The unoriginality of the plot was countered by the solid emotional drama of the episode. The conversations that Felicity and Oliver have about the lack of trust and support in their relationship were not only a carry-over from last week’s episode, but a long, long time coming. I’m not sure if I follow the logic that because Felicity understands why Oliver doesn’t trust her, she’s OK with him not trusting her, but emotional logic has never been Arrow’s strongpoint, so this might be as good as it gets. If Oliver finds out he has anther secret child, he should tell Felicity. Just saying. That has nothing to do with his self-doubt around his mission and the realization that he likes killing a little bit too much. That’s just Relationships 101 and a pretty low bar to reach.

Much like the resolution of the Felicity/Oliver drama, I wasn’t completely sold on the emotional logic of the Diggle/Lyla stuff, either. As nice as it was to see these two get a plot line, Lyla sharing the secrets of ARGUS with Diggle a) seems like a huge security breach and b) isn’t the same thing as her not making morally-questionable decisions altogether. Lyla made the argument that Diggle supports Oliver when he makes bad decisions so he should support her when she makes bad decisions, while Felicity made the similar argument that she supports Oliver when he makes bad decisions so he should support her when she makes bad decisions.

I felt like I was watching some kind of shared common delusion. Instead of everyone taking a step back and thinking, “Maybe we shouldn’t support Oliver when he makes bad decisions,” they made some sort of weird group pact that everyone should support everyone else, no matter how bad their decisions are. That’s not trust; that’s a cult. You can trust and support someone without agreeing with all of their decisions. And I would argue that the healthiest relationships include a degree of honest criticism.

All in all, I really liked this episode, I just needed to get that off my chest. Let’s not use all of the times Team Arrow has foolhardily supported Oliver’s harebrained ideas as a model moving forward, OK, team? OK.

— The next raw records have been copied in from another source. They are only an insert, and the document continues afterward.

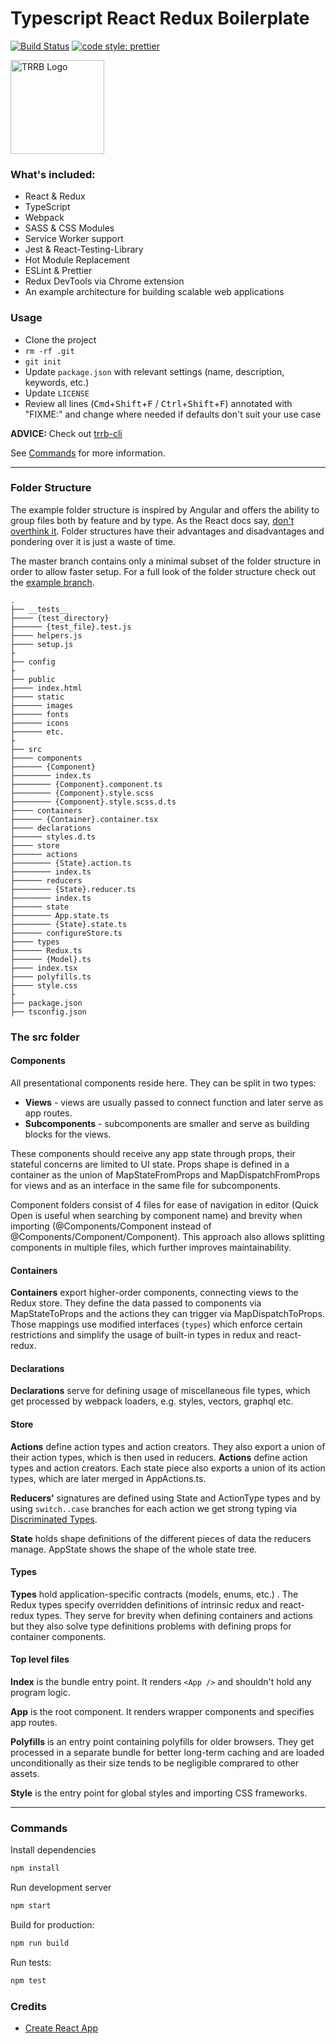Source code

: # Typescript React Redux Boilerplate

[![Build Status](https://travis-ci.org/kaykayehnn/typescript-react-redux-boilerplate.svg?branch=master)](https://travis-ci.org/kaykayehnn/typescript-react-redux-boilerplate)
[![code style: prettier](https://img.shields.io/badge/code_style-prettier-ff69b4.svg)](https://github.com/prettier/prettier)

<img src="https://user-images.githubusercontent.com/19822240/52233118-ef9a1900-28c6-11e9-9cb2-a81e9b34df09.png" alt="TRRB Logo" width="150">

### What's included:

- React & Redux
- TypeScript
- Webpack
- SASS & CSS Modules
- Service Worker support
- Jest & React-Testing-Library
- Hot Module Replacement
- ESLint & Prettier
- Redux DevTools via Chrome extension
- An example architecture for building scalable web applications

### Usage

- Clone the project
- `rm -rf .git`
- `git init`
- Update `package.json` with relevant settings (name, description, keywords, etc.)
- Update `LICENSE`
- Review all lines (<kbd>Cmd</kbd>+<kbd>Shift</kbd>+<kbd>F</kbd> / <kbd>Ctrl</kbd>+<kbd>Shift</kbd>+<kbd>F</kbd>) annotated with "FIXME:" and change where needed if defaults don't suit your use case

**ADVICE:** Check out [trrb-cli](https://github.com/kayKayEhnn/trrb-cli)

See [Commands](#commands) for more information.

---

### Folder Structure

The example folder structure is inspired by Angular and offers the ability to group files both by feature and by type. As the React docs say, [don't overthink it](https://reactjs.org/docs/faq-structure.html#dont-overthink-it). Folder structures have their advantages and disadvantages and pondering over it is just a waste of time.

The master branch contains only a minimal subset of the folder structure in order to allow faster setup. For a full look of the folder structure check out the [example branch](https://github.com/kayKayEhnn/typescript-react-redux-boilerplate/tree/example).

```
.
├── __tests__
├──── {test_directory}
├────── {test_file}.test.js
├──── helpers.js
├──── setup.js
├
├── config
├
├── public
├──── index.html
├──── static
├────── images
├────── fonts
├────── icons
├────── etc.
├
├── src
├──── components
├────── {Component}
├──────── index.ts
├──────── {Component}.component.ts
├──────── {Component}.style.scss
├──────── {Component}.style.scss.d.ts
├──── containers
├────── {Container}.container.tsx
├──── declarations
├────── styles.d.ts
├──── store
├────── actions
├──────── {State}.action.ts
├──────── index.ts
├────── reducers
├──────── {State}.reducer.ts
├──────── index.ts
├────── state
├──────── App.state.ts
├──────── {State}.state.ts
├────── configureStore.ts
├──── types
├────── Redux.ts
├────── {Model}.ts
├──── index.tsx
├──── polyfills.ts
├──── style.css
├
├── package.json
├── tsconfig.json
```

### The src folder

#### Components

All presentational components reside here. They can be split in two types:

- **Views** - views are usually passed to connect function and later serve as app routes.
- **Subcomponents** - subcomponents are smaller and serve as building blocks for the views.

These components should receive any app state through props, their stateful concerns are limited to UI state. Props shape is defined in a container as the union of MapStateFromProps and MapDispatchFromProps for views and as an interface in the same file for subcomponents.

Component folders consist of 4 files for ease of navigation in editor (Quick Open is useful when searching by component name) and brevity when importing (@Components/Component instead of @Components/Component/Component). This approach also allows splitting components in multiple files, which further improves maintainability.

#### Containers

**Containers** export higher-order components, connecting views to the Redux store. They define the data passed to components via MapStateToProps and the actions they can trigger via MapDispatchToProps. Those mappings use modified interfaces (`types`) which enforce certain restrictions and simplify the usage of built-in types in redux and react-redux.

#### Declarations

**Declarations** serve for defining usage of miscellaneous file types, which get processed by webpack loaders, e.g. styles, vectors, graphql etc.

#### Store

**Actions** define action types and action creators. They also export a union of their action types, which is then used in reducers.
**Actions** define action types and action creators. Each state piece also exports a union of its action types, which are later merged in AppActions.ts.

**Reducers'** signatures are defined using State and ActionType types and by using `switch..case` branches for each action we get strong typing via [Discriminated Types](https://www.typescriptlang.org/docs/handbook/advanced-types.html#discriminated-unions).

**State** holds shape definitions of the different pieces of data the reducers manage. AppState shows the shape of the whole state tree.

#### Types

**Types** hold application-specific contracts (models, enums, etc.) . The Redux types specify overridden definitions of intrinsic redux and react-redux types. They serve for brevity when defining containers and actions but they also solve type definitions problems with defining props for container components.

#### Top level files

**Index** is the bundle entry point. It renders `<App />` and shouldn't hold any program logic.

**App** is the root component. It renders wrapper components and specifies app routes.

**Polyfills** is an entry point containing polyfills for older browsers. They get processed in a separate bundle for better long-term caching and are loaded unconditionally as their size tends to be negligible comprared to other assets.

**Style** is the entry point for global styles and importing CSS frameworks.

---

### Commands

Install dependencies

```bash
npm install
```

Run development server

```bash
npm start
```

Build for production:

```bash
npm run build
```

Run tests:

```bash
npm test
```

### Credits

- [Create React App](https://github.com/facebook/create-react-app)
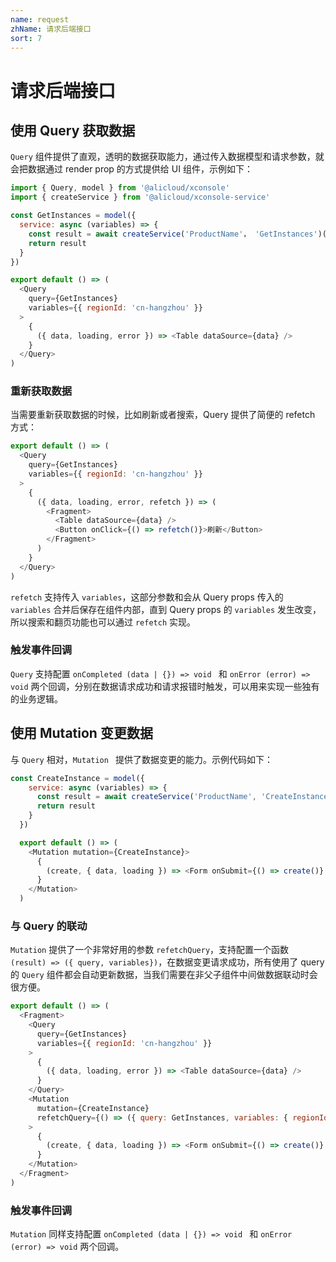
 ```yaml
---
name: request
zhName: 请求后端接口
sort: 7
---
```


# 请求后端接口

## 使用 Query 获取数据

`Query` 组件提供了直观，透明的数据获取能力，通过传入数据模型和请求参数，就会把数据通过 render prop 的方式提供给 UI 组件，示例如下：

```js
import { Query, model } from '@alicloud/xconsole'
import { createService } from '@alicloud/xconsole-service'

const GetInstances = model({
  service: async (variables) => {
    const result = await createService('ProductName'， 'GetInstances')(variables)
    return result
  }
})

export default () => (
  <Query
    query={GetInstances}
    variables={{ regionId: 'cn-hangzhou' }}
  >
    {
      ({ data, loading, error }) => <Table dataSource={data} />
    }
  </Query>
)
```

### 重新获取数据
当需要重新获取数据的时候，比如刷新或者搜索，Query 提供了简便的 refetch 方式：

```js
export default () => (
  <Query
    query={GetInstances}
    variables={{ regionId: 'cn-hangzhou' }}
  >
    {
      ({ data, loading, error, refetch }) => (
	    <Fragment>
		  <Table dataSource={data} />
		  <Button onClick={() => refetch()}>刷新</Button>
		</Fragment>
	  )
    }
  </Query>
)
```
`refetch` 支持传入 `variables`，这部分参数和会从 Query props 传入的 `variables` 合并后保存在组件内部，直到 Query props 的 `variables` 发生改变，所以搜索和翻页功能也可以通过 `refetch` 实现。

### 触发事件回调
`Query` 支持配置 `onCompleted (data | {}) => void ` 和 `onError (error) => void` 两个回调，分别在数据请求成功和请求报错时触发，可以用来实现一些独有的业务逻辑。

## 使用 Mutation 变更数据
与 `Query` 相对，`Mutation ` 提供了数据变更的能力。示例代码如下：

```js
const CreateInstance = model({
    service: async (variables) => {
      const result = await createService('ProductName', 'CreateInstance')(variables)
      return result
    }
  })

  export default () => (
    <Mutation mutation={CreateInstance}>
      {
        (create, { data, loading }) => <Form onSubmit={() => create()} />
      }
    </Mutation>
  )
```

### 与 Query 的联动
`Mutation` 提供了一个非常好用的参数 `refetchQuery`，支持配置一个函数 `(result) => ({ query, variables})`，在数据变更请求成功，所有使用了 query 的 `Query` 组件都会自动更新数据，当我们需要在非父子组件中间做数据联动时会很方便。

```js
export default () => (
  <Fragment>
    <Query
      query={GetInstances}
      variables={{ regionId: 'cn-hangzhou' }}
    >
      {
        ({ data, loading, error }) => <Table dataSource={data} />
      }
    </Query>
    <Mutation 
      mutation={CreateInstance}
      refetchQuery={() => ({ query: GetInstances, variables: { regionId: 'cn-hangzhou' } })}
    >
      {
        (create, { data, loading }) => <Form onSubmit={() => create()} />
      }
    </Mutation>
  </Fragment>
)
```

### 触发事件回调
`Mutation` 同样支持配置 `onCompleted (data | {}) => void ` 和 `onError (error) => void` 两个回调。
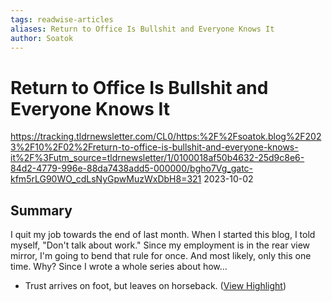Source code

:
 ```yaml
---
tags: readwise-articles
aliases: Return to Office Is Bullshit and Everyone Knows It
author: Soatok
---
```

# Return to Office Is Bullshit and Everyone Knows It

https://tracking.tldrnewsletter.com/CL0/https:%2F%2Fsoatok.blog%2F2023%2F10%2F02%2Freturn-to-office-is-bullshit-and-everyone-knows-it%2F%3Futm_source=tldrnewsletter/1/0100018af50b4632-25d9c8e6-84d2-4779-996e-88da7438add5-000000/bgho7Vg_gatc-kfm5rLG90WO_cdLsNyGpwMuzWxDbH8=321
2023-10-02
## Summary
I quit my job towards the end of last month. When I started this blog, I told myself, "Don't talk about work." Since my employment is in the rear view mirror, I'm going to bend that rule for once. And most likely, only this one time. Why? Since I wrote a whole series about how…

- Trust arrives on foot, but leaves on horseback. ([View Highlight](https://read.readwise.io/read/01hbtm726yj21kyg6ww8dbxyct))
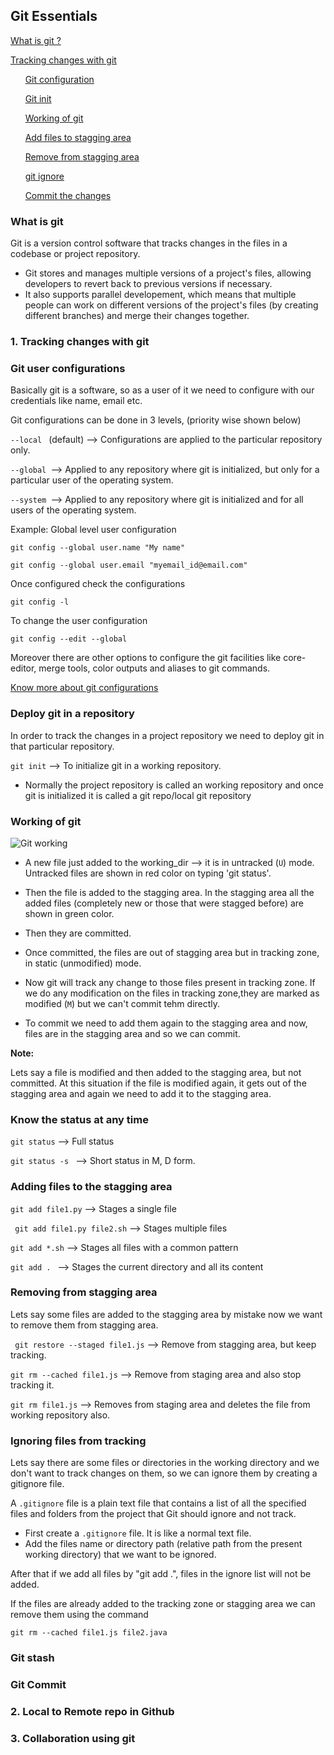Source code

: ## Git Essentials
[What is git ?](#what-is-git)

[Tracking changes with git](#1-tracking-changes-with-git)

&nbsp; &nbsp; &nbsp; [Git configuration](#git-user-configurations)

&nbsp; &nbsp; &nbsp; [Git init](#deploy-git-in-a-repository) 

&nbsp; &nbsp; &nbsp; [Working of git](#working-of-git)

&nbsp; &nbsp; &nbsp; [Add files to  stagging area](#adding-files-to-the-stagging-area)

&nbsp; &nbsp; &nbsp; [Remove from stagging area](#removing-from-stagging-area)

&nbsp; &nbsp; &nbsp; [git ignore](#ignoring-files-from-tracking)

&nbsp; &nbsp; &nbsp;  [Commit the changes](#step-4-git-commit)

### What is git
Git is a version control software that tracks changes in the files in a codebase or project repository.

- Git stores and manages multiple versions of a project's files, allowing developers to revert back to previous versions if necessary. 
- It also supports parallel developement, which means that multiple people can work on different versions of the project's files (by creating different branches) and merge their changes together.

### 1. Tracking changes with git

### Git user configurations
Basically git is a software, so as a user of it we need to configure with our credentials like name, email etc.

Git configurations can be done in 3 levels, (priority wise shown below)

```--local ``` (default) --> Configurations are applied to the particular repository only.


```--global ```--> Applied to any repository where git is initialized, but only for a particular user of the operating system.

```--system ```--> Applied to any repository where git is initialized and for all users of the operating system.

Example: Global level user configuration
```
git config --global user.name "My name"

git config --global user.email "myemail_id@email.com"
```
Once configured check the configurations
```
git config -l
```
To change the user configuration
```
git config --edit --global
```

Moreover there are other options to configure the git facilities like core-editor, merge tools, color outputs and aliases to git commands.

[Know more about git configurations](https://www.atlassian.com/git/tutorials/setting-up-a-repository/git-config)

### Deploy git in a repository

In order to track the changes in a project repository we need to deploy git in that particular repository.

``` git init ```  --> To initialize git in a working repository.

- Normally the project repository is called an working repository and once git is initialized it is called a git repo/local git repository

### Working of git

![Git working](gitWorking.jpg)

- A new file just added to the working_dir --> it is in untracked (```U```) mode. Untracked files are shown in red color on typing 'git status'.

- Then the file is added to the stagging area. In the stagging area all the added files (completely new or those that were stagged before) are shown in green color.

- Then they are committed. 

- Once committed, the files are out of stagging area but in tracking zone, in static (unmodified) mode.

- Now git will track any change to those files present in tracking zone. If we do any modification on the files in tracking zone,they are marked as modified (```M```) but we can't commit tehm directly.

- To commit we need to add them again to the stagging area and now, files are in the stagging area and so we can commit.

**Note:** 

Lets say a file is modified and then added to the stagging area, but not committed. At this situation if the file is modified again, it gets out of the stagging area and again we need to add it to the stagging area.


### Know the status at any time

```git status``` --> Full status

```git status -s ``` --> Short status in M, D form.

### Adding files to the stagging area

```git add file1.py``` --> Stages a single file

``` git add file1.py file2.sh``` --> Stages multiple files

```git add *.sh``` --> Stages all files with a  common pattern

```git add . ``` --> Stages the current directory and all its content

### Removing from stagging area
Lets say some files are added to the stagging area by mistake now we want to remove them from stagging area.

``` git restore --staged file1.js``` --> Remove from stagging area, but keep tracking.

```git rm --cached file1.js``` --> Remove from staging area and also stop tracking it.

``` git rm file1.js ``` --> Removes from staging area and deletes the file from working repository also.

### Ignoring files from tracking
Lets say there are some files or directories in the working directory and we don't want to track changes on them, so we can ignore them by creating a gitignore file.

A ```.gitignore``` file is a plain text file that contains a list of all the specified files and folders from the project that Git should ignore and not track.

- First create a ```.gitignore``` file. It is like a normal text file.
- Add the files name or directory path (relative path from the present working directory) that we want to be ignored. 

After that if we add all files by "git add .", files in the ignore list will not be added.

If the files are already added to the tracking zone or stagging area we can remove them using the command 

```
git rm --cached file1.js file2.java
```

### Git stash


### Git Commit



### 2. Local to Remote repo in Github

### 3. Collaboration using git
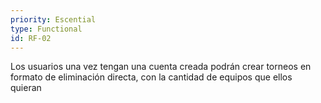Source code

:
 ```yaml
---
priority: Escential
type: Functional
id: RF-02
---
```


Los usuarios una vez tengan una cuenta creada podrán crear torneos en formato de eliminación directa, con la cantidad de equipos que ellos quieran
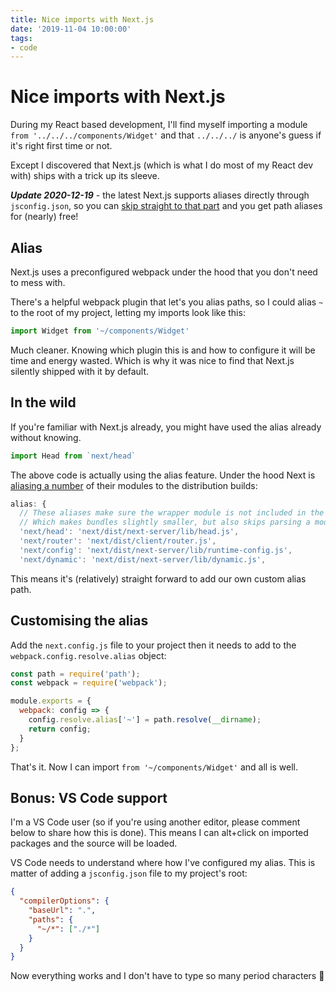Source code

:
 ```yaml
---
title: Nice imports with Next.js
date: '2019-11-04 10:00:00'
tags:
- code
---
```


# Nice imports with Next.js

During my React based development, I'll find myself importing a module `from '../../../components/Widget'` and that `../../../` is anyone's guess if it's right first time or not.

Except I discovered that Next.js (which is what I do most of my React dev with) ships with a trick up its sleeve.

<!--more-->

***Update 2020-12-19*** - the latest Next.js supports aliases directly through `jsconfig.json`, so you can [skip straight to that part](#bonus-vs-code-support) and you get path aliases for (nearly) free!


## Alias

Next.js uses a preconfigured webpack under the hood that you don't need to mess with.

There's a helpful webpack plugin that let's you alias paths, so I could alias `~` to the root of my project, letting my imports look like this:

```js
import Widget from '~/components/Widget'
```

Much cleaner. Knowing which plugin this is and how to configure it will be time and energy wasted. Which is why it was nice to find that Next.js silently shipped with it by default.

## In the wild

If you're familiar with Next.js already, you might have used the alias already without knowing.

```js
import Head from `next/head`
```

The above code is actually using the alias feature. Under the hood Next is [aliasing a number](https://github.com/zeit/next.js/blob/f632567bcf6652333ab57e7c13adeabe15bf1074/packages/next/build/webpack-config.ts#L159) of their modules to the distribution builds:

```js
alias: {
  // These aliases make sure the wrapper module is not included in the bundles
  // Which makes bundles slightly smaller, but also skips parsing a module that we know will result in this alias
  'next/head': 'next/dist/next-server/lib/head.js',
  'next/router': 'next/dist/client/router.js',
  'next/config': 'next/dist/next-server/lib/runtime-config.js',
  'next/dynamic': 'next/dist/next-server/lib/dynamic.js',
```

This means it's (relatively) straight forward to add our own custom alias path.

## Customising the alias

Add the `next.config.js` file to your project then it needs to add to the `webpack.config.resolve.alias` object:

```js
const path = require('path');
const webpack = require('webpack');

module.exports = {
  webpack: config => {
    config.resolve.alias['~'] = path.resolve(__dirname);
    return config;
  }
};
```

That's it. Now I can import `from '~/components/Widget'` and all is well.

## Bonus: VS Code support

I'm a VS Code user (so if you're using another editor, please comment below to share how this is done). This means I can alt+click on imported packages and the source will be loaded.

VS Code needs to understand where how I've configured my alias. This is matter of adding a `jsconfig.json` file to my project's root:

```json
{
  "compilerOptions": {
    "baseUrl": ".",
    "paths": {
      "~/*": ["./*"]
    }
  }
}
```

Now everything works and I don't have to type so many period characters 🎉
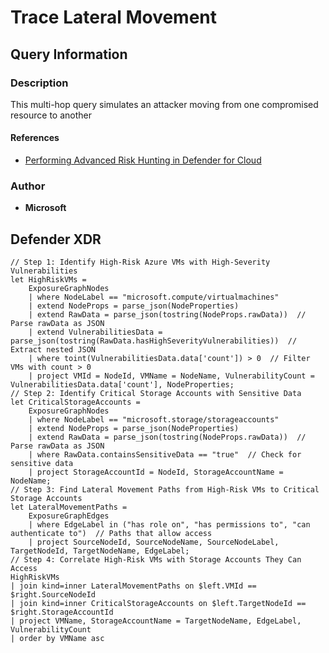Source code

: # Trace Lateral Movement

## Query Information

### Description

This multi-hop query simulates an attacker moving from one compromised resource to another

#### References

- [Performing Advanced Risk Hunting in Defender for Cloud](https://techcommunity.microsoft.com/blog/microsoftdefendercloudblog/performing-advanced-risk-hunting-in-defender-for-cloud/4420633)

### Author

- **Microsoft**

## Defender XDR

```kql
// Step 1: Identify High-Risk Azure VMs with High-Severity Vulnerabilities
let HighRiskVMs =
    ExposureGraphNodes
    | where NodeLabel == "microsoft.compute/virtualmachines"
    | extend NodeProps = parse_json(NodeProperties)
    | extend RawData = parse_json(tostring(NodeProps.rawData))  // Parse rawData as JSON
    | extend VulnerabilitiesData = parse_json(tostring(RawData.hasHighSeverityVulnerabilities))  // Extract nested JSON
    | where toint(VulnerabilitiesData.data['count']) > 0  // Filter VMs with count > 0
    | project VMId = NodeId, VMName = NodeName, VulnerabilityCount = VulnerabilitiesData.data['count'], NodeProperties;
// Step 2: Identify Critical Storage Accounts with Sensitive Data
let CriticalStorageAccounts =
    ExposureGraphNodes
    | where NodeLabel == "microsoft.storage/storageaccounts"
    | extend NodeProps = parse_json(NodeProperties)
    | extend RawData = parse_json(tostring(NodeProps.rawData))  // Parse rawData as JSON
    | where RawData.containsSensitiveData == "true"  // Check for sensitive data
    | project StorageAccountId = NodeId, StorageAccountName = NodeName;
// Step 3: Find Lateral Movement Paths from High-Risk VMs to Critical Storage Accounts
let LateralMovementPaths =
    ExposureGraphEdges
    | where EdgeLabel in ("has role on", "has permissions to", "can authenticate to")  // Paths that allow access
    | project SourceNodeId, SourceNodeName, SourceNodeLabel, TargetNodeId, TargetNodeName, EdgeLabel;
// Step 4: Correlate High-Risk VMs with Storage Accounts They Can Access
HighRiskVMs
| join kind=inner LateralMovementPaths on $left.VMId == $right.SourceNodeId
| join kind=inner CriticalStorageAccounts on $left.TargetNodeId == $right.StorageAccountId
| project VMName, StorageAccountName = TargetNodeName, EdgeLabel, VulnerabilityCount
| order by VMName asc
```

In the end, the gang (including Lyla) worked together to rescue Oliver and Felicity from their own lair, narrowly escaping getting blown up, dropped from a great height (well, Oliver did fall onto an irresponsibly exposed bolt), being asphyxiated by methane gas, and death by feels. The action drama was bolstered by some pretty solid banter on the part of Team Arrow and a truly nerve-wracking rescue involving Original Team Arrow forming a hanging human chain held together only by love, and Diggle and Oliver’s massive muscles. (It was like a 50/50 split).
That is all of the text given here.